| Data shown |
────────────────────────────────────────

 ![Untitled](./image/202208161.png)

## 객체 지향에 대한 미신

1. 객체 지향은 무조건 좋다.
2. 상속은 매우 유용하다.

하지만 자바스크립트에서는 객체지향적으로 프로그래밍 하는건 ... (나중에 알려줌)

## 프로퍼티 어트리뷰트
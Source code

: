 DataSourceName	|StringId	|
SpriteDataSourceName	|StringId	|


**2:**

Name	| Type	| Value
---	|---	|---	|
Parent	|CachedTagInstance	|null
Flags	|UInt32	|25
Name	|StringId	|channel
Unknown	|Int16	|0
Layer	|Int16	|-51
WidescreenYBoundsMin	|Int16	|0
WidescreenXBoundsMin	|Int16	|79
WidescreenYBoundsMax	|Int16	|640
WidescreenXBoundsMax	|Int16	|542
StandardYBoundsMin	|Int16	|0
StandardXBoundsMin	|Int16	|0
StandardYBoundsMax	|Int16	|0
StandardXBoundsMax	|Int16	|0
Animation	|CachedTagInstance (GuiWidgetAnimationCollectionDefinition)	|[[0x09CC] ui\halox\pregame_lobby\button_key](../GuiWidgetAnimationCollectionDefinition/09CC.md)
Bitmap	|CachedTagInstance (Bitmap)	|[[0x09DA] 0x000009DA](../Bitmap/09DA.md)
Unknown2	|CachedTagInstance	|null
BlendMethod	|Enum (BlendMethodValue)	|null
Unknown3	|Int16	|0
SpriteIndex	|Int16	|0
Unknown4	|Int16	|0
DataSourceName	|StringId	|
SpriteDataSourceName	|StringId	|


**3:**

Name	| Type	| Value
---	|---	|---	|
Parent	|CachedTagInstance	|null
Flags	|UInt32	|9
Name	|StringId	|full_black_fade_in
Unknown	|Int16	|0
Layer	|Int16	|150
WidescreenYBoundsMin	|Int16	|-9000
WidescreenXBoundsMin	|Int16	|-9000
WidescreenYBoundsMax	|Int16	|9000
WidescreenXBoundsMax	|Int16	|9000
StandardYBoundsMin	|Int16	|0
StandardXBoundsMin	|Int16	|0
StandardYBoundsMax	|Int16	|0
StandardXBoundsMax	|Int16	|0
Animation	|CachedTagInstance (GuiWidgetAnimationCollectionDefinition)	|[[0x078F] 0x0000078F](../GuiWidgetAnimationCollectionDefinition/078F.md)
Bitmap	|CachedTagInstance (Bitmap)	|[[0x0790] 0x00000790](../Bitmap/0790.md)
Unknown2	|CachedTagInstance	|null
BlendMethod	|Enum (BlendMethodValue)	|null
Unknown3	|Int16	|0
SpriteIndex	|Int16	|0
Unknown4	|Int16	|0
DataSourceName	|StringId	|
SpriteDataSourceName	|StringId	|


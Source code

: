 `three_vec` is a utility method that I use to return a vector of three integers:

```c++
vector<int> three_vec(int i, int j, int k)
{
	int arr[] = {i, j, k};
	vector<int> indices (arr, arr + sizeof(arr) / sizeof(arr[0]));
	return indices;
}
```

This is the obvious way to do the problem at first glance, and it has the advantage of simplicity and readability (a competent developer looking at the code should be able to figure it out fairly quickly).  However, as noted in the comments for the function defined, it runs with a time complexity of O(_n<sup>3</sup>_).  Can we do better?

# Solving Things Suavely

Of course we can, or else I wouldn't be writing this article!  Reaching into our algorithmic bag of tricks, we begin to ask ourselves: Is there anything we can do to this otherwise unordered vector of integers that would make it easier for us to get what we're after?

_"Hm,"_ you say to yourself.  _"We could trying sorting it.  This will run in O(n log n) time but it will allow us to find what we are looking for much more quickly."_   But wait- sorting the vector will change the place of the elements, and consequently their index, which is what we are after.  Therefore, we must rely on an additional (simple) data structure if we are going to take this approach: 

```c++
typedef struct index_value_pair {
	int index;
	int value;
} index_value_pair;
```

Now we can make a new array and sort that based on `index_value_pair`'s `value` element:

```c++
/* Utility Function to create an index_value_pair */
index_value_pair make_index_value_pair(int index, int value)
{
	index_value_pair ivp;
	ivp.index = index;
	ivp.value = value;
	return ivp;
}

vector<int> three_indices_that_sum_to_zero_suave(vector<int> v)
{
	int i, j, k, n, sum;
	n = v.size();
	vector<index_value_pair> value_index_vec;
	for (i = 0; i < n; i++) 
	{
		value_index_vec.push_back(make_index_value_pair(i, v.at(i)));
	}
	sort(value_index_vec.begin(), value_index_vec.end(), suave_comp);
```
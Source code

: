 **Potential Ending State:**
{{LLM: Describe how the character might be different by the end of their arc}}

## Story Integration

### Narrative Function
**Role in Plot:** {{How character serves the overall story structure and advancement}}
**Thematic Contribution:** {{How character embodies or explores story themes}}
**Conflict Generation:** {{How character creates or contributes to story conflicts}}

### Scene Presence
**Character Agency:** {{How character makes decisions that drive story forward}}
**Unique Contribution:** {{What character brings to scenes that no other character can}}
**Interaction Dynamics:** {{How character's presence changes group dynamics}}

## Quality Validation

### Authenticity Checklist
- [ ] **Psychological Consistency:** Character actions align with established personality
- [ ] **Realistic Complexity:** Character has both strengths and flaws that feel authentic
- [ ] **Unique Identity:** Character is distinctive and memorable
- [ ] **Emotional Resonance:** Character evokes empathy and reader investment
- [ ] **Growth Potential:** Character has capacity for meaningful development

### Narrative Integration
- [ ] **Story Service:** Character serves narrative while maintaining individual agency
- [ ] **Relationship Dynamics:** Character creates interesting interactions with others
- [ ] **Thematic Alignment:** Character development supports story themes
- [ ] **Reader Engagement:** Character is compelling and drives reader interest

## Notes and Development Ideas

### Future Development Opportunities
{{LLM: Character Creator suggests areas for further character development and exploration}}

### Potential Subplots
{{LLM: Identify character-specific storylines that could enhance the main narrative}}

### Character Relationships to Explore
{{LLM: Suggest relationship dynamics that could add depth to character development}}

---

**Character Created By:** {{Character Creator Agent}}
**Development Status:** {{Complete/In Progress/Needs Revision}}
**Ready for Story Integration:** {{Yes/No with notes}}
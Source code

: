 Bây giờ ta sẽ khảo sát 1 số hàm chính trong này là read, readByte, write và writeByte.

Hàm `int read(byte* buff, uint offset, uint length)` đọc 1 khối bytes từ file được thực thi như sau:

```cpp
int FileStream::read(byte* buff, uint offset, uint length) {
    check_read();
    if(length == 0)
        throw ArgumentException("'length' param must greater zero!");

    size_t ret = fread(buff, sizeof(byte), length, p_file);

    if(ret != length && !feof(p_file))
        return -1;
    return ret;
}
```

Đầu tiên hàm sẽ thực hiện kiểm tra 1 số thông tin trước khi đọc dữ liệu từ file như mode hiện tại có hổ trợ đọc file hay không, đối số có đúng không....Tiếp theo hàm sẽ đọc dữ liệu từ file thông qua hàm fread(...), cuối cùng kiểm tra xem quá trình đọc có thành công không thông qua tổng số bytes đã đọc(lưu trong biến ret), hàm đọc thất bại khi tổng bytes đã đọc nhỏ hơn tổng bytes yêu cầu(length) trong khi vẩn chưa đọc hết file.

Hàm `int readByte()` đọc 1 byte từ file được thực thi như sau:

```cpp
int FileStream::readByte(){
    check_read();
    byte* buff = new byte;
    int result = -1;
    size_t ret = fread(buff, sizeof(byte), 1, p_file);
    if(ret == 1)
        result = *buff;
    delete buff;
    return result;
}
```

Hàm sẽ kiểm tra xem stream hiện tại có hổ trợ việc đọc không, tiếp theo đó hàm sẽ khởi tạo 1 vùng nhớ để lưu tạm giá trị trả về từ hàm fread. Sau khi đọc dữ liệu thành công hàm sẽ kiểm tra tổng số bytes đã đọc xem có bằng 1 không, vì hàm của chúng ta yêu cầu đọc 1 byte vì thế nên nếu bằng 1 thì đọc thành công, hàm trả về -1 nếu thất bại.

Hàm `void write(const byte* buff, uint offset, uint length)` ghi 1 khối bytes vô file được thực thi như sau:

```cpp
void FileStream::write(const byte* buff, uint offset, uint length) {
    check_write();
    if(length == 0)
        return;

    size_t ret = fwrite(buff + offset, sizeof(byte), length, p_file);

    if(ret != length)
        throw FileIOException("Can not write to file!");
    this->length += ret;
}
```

────────────────────────────────────────

| Your instructions |
Each line above from the one with "- [ ] **Psychological" up to and including the one with "### Future Development Opportunities" must be set down exactly, and no line outside that span may appear.

| Exercise solution |
- [ ] **Psychological Consistency:** Character actions align with established personality
- [ ] **Realistic Complexity:** Character has both strengths and flaws that feel authentic
- [ ] **Unique Identity:** Character is distinctive and memorable
- [ ] **Emotional Resonance:** Character evokes empathy and reader investment
- [ ] **Growth Potential:** Character has capacity for meaningful development

### Narrative Integration
- [ ] **Story Service:** Character serves narrative while maintaining individual agency
- [ ] **Relationship Dynamics:** Character creates interesting interactions with others
- [ ] **Thematic Alignment:** Character development supports story themes
- [ ] **Reader Engagement:** Character is compelling and drives reader interest

## Notes and Development Ideas

### Future Development Opportunities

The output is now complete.